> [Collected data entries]

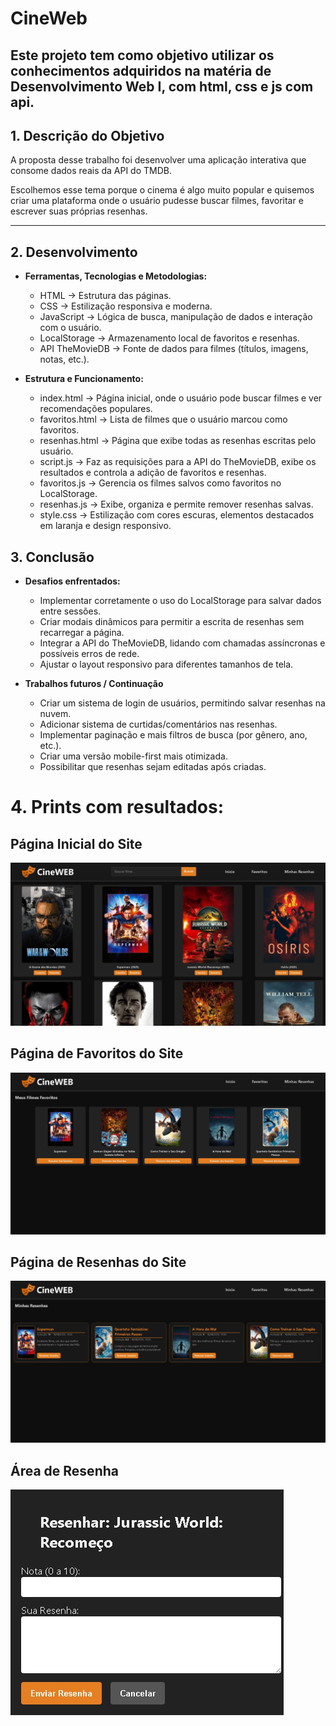 # CineWeb
 ## Este projeto tem como objetivo utilizar os conhecimentos adquiridos na matéria de Desenvolvimento Web I, com html, css e js com api.

## 1. Descrição do Objetivo
A proposta desse trabalho foi desenvolver uma aplicação interativa que consome dados reais da API do TMDB.

Escolhemos esse tema porque o cinema é algo muito popular e quisemos criar uma plataforma onde o usuário pudesse buscar filmes, favoritar e escrever suas próprias resenhas.

---

## 2. Desenvolvimento
- **Ferramentas, Tecnologias e Metodologias:**
    - HTML → Estrutura das páginas.
    - CSS → Estilização responsiva e moderna.
    - JavaScript → Lógica de busca, manipulação de dados e interação com o usuário.
    - LocalStorage → Armazenamento local de favoritos e resenhas.
    - API TheMovieDB → Fonte de dados para filmes (títulos, imagens, notas, etc.).

- **Estrutura e Funcionamento:**
    - index.html → Página inicial, onde o usuário pode buscar filmes e ver recomendações populares.
    - favoritos.html → Lista de filmes que o usuário marcou como favoritos.
    - resenhas.html → Página que exibe todas as resenhas escritas pelo usuário.
    - script.js → Faz as requisições para a API do TheMovieDB, exibe os resultados e controla a adição de favoritos e resenhas.
    - favoritos.js → Gerencia os filmes salvos como favoritos no LocalStorage.
    - resenhas.js → Exibe, organiza e permite remover resenhas salvas.
    - style.css → Estilização com cores escuras, elementos destacados em laranja e design responsivo.

## 3. Conclusão
- **Desafios enfrentados:**
    - Implementar corretamente o uso do LocalStorage para salvar dados entre sessões.
    - Criar modais dinâmicos para permitir a escrita de resenhas sem recarregar a página.
    - Integrar a API do TheMovieDB, lidando com chamadas assíncronas e possíveis erros de rede.
    - Ajustar o layout responsivo para diferentes tamanhos de tela.

- **Trabalhos futuros / Continuação**
    - Criar um sistema de login de usuários, permitindo salvar resenhas na nuvem.
    - Adicionar sistema de curtidas/comentários nas resenhas.
    - Implementar paginação e mais filtros de busca (por gênero, ano, etc.).
    - Criar uma versão mobile-first mais otimizada.
    - Possibilitar que resenhas sejam editadas após criadas.

# 4. Prints com resultados:
## Página Inicial do Site
![Página Inicial](prints/paginainicial.png)
## Página de Favoritos do Site
![Página Favoritos](prints/favoritos.png)
## Página de Resenhas do Site
![Página Resenhas](prints/resenhas.png)
## Área de Resenha
![Área de Resenha](prints/resenhar.png)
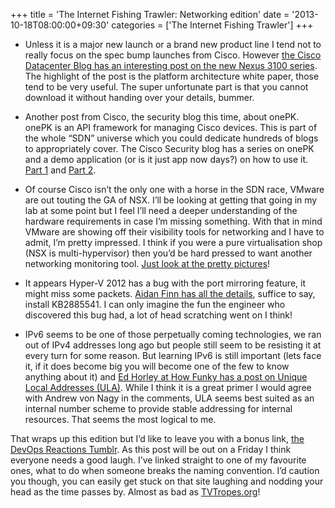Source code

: +++
title = 'The Internet Fishing Trawler: Networking edition'
date = '2013-10-18T08:00:00+09:30'
categories = ['The Internet Fishing Trawler']
+++

* Unless it is a major new launch or a brand new product line I tend not to
    really focus on the spec bump launches from Cisco. However [the Cisco
    Datacenter Blog has an interesting post on the new Nexus 3100 series](http://blogs.cisco.com/datacenter/nexus-3100-at-interop/).
    The highlight of the post is the platform architecture white paper, those
    tend to be very useful. The super unfortunate part is that you cannot
    download it without handing over your details, bummer.

* Another post from Cisco, the security blog this time, about onePK. onePK
    is an API framework for managing Cisco devices. This is part of the whole
    “SDN” universe which you could dedicate hundreds of blogs to appropriately
    cover. The Cisco Security blog has a series on onePK and a demo
    application (or is it just app now days?) on how to use it. [Part 1](http://blogs.cisco.com/security/ciscos-onepk-part-2-reaching-out-to-a-network-element/)
    and [Part 2](http://blogs.cisco.com/security/ciscos-onepk-part-1-introduction/).

* Of course Cisco isn’t the only one with a horse in the SDN race, VMware
    are out touting the GA of NSX. I’ll be looking at getting that going in my
    lab at some point but I feel I’ll need a deeper understanding of the
    hardware requirements in case I’m missing something. With that in mind
    VMware are showing off their visibility tools for networking and I have to
    admit, I’m pretty impressed. I think if you were a pure virtualisation
    shop (NSX is multi-hypervisor) then you’d be hard pressed to want another
    networking monitoring tool. [Just look at the pretty pictures](http://blogs.vmware.com/networkvirtualization/2013/10/vmware-nsx-visibility-sddc.html)!

* It appears Hyper-V 2012 has a bug with the port mirroring feature, it
    might miss some packets. [Aidan Finn has all the details](http://www.aidanfinn.com/?p=15569),
    suffice to say, install KB2885541. I can only imagine the fun the engineer
    who discovered this bug had, a lot of head scratching went on I think!

* IPv6 seems to be one of those perpetually coming technologies, we ran out
    of IPv4 addresses long ago but people still seem to be resisting it at
    every turn for some reason. But learning IPv6 is still important (lets
    face it, if it does become big you will become one of the few to know
    anything about it) and [Ed Horley at How Funky has a post on Unique Local
    Addresses (ULA)](http://www.howfunky.com/2013/09/ipv6-unique-local-address-or-ula-what.html).
    While I think it is a great primer I would agree with Andrew von Nagy in
    the comments, ULA seems best suited as an internal number scheme to
    provide stable addressing for internal resources. That seems the most
    logical to me.

That wraps up this edition but I’d like to leave you with a bonus link, [the
DevOps Reactions Tumblr](http://devopsreactions.tumblr.com/post/44533510436/when-someone-breaks-established-naming-conventions).
As this post will be out on a Friday I think everyone needs a good laugh.
I’ve linked straight to one of my favourite ones, what to do when someone
breaks the naming convention. I’d caution you though, you can easily get
stuck on that site laughing and nodding your head as the time passes by.
Almost as bad as [TVTropes.org](http://tvtropes.org)!
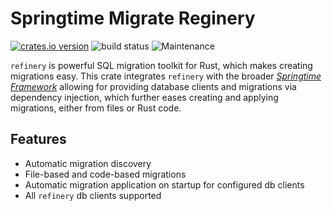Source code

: # Springtime Migrate Reginery

[![crates.io version](https://img.shields.io/crates/v/springtime-migrate-refinery.svg)](https://crates.io/crates/springtime-migrate-refinery)
![build status](https://github.com/krojew/springtime/actions/workflows/rust.yml/badge.svg)
![Maintenance](https://img.shields.io/maintenance/yes/2023)

`refinery` is powerful SQL migration toolkit for Rust, which makes creating
migrations easy. This crate integrates `refinery` with the broader [*Springtime
Framework*](https://crates.io/crates/springtime) allowing for providing database
clients and migrations via dependency injection, which further eases creating 
and applying migrations, either from files or Rust code.

## Features

* Automatic migration discovery
* File-based and code-based migrations
* Automatic migration application on startup for configured db clients
* All `refinery` db clients supported
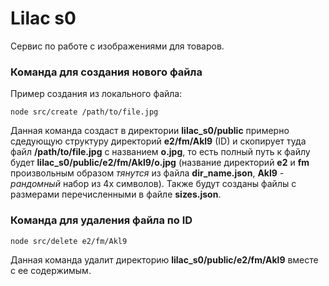 # Lilac s0
Сервис по работе с изображениями для товаров.
### Команда для создания нового файла
Пример создания из локального файла:

    node src/create /path/to/file.jpg

Данная команда создаст в директории **lilac_s0/public** примерно сдедующую структуру директорий **e2/fm/Akl9** (ID) и скопирует туда файл **/path/to/file.jpg** с названием **o.jpg**, то есть полный путь к файлу будет **lilac_s0/public/e2/fm/Akl9/o.jpg** (название директорий **e2** и **fm** произвольным образом *тянутся* из файла **dir_name.json**, **Akl9** - *рандомный* набор из 4х символов). Также будут созданы файлы с размерами перечисленными в файле **sizes.json**.

### Команда для удаления файла по ID

    node src/delete e2/fm/Akl9

Данная команда удалит директорию **lilac_s0/public/e2/fm/Akl9** вместе с ее содержимым.
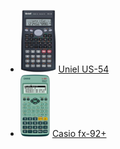 - <img src="../calculators/Uniel_US-54/render.jpg" height="100"> [Uniel US-54](../calculators/Uniel_US-54/page.md)
- <img src="../calculators/Casio_fx-92+/render.jpg" height="100"> [Casio fx-92+](../calculators/Casio_fx-92+/page.md)
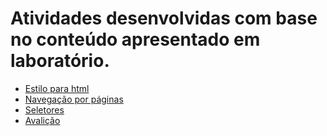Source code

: # Atividades desenvolvidas com base no conteúdo apresentado em laboratório.

- [Estilo para html](https://github.com/tmenegaz/LMW-turma-51506/tree/master/htmlEstilos)  
- [Navegação por páginas](https://github.com/tmenegaz/LMW-turma-51506/tree/master/navPaginas)
- [Seletores](https://github.com/tmenegaz/LMW-turma-51506/tree/master/seletores)
- [Avalição](https://github.com/tmenegaz/LMW-turma-51506/tree/master/avaliacao)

> [What this task involves]
The expected answer is an exact copy of the lines above, beginning at the line with "- Criar uma" and ending at the line with "## Página de Resenhas do Site", with both ends in.

> [Response]
    - Criar uma versão mobile-first mais otimizada.
    - Possibilitar que resenhas sejam editadas após criadas.

# 4. Prints com resultados:
## Página Inicial do Site
![Página Inicial](prints/paginainicial.png)
## Página de Favoritos do Site
![Página Favoritos](prints/favoritos.png)
## Página de Resenhas do Site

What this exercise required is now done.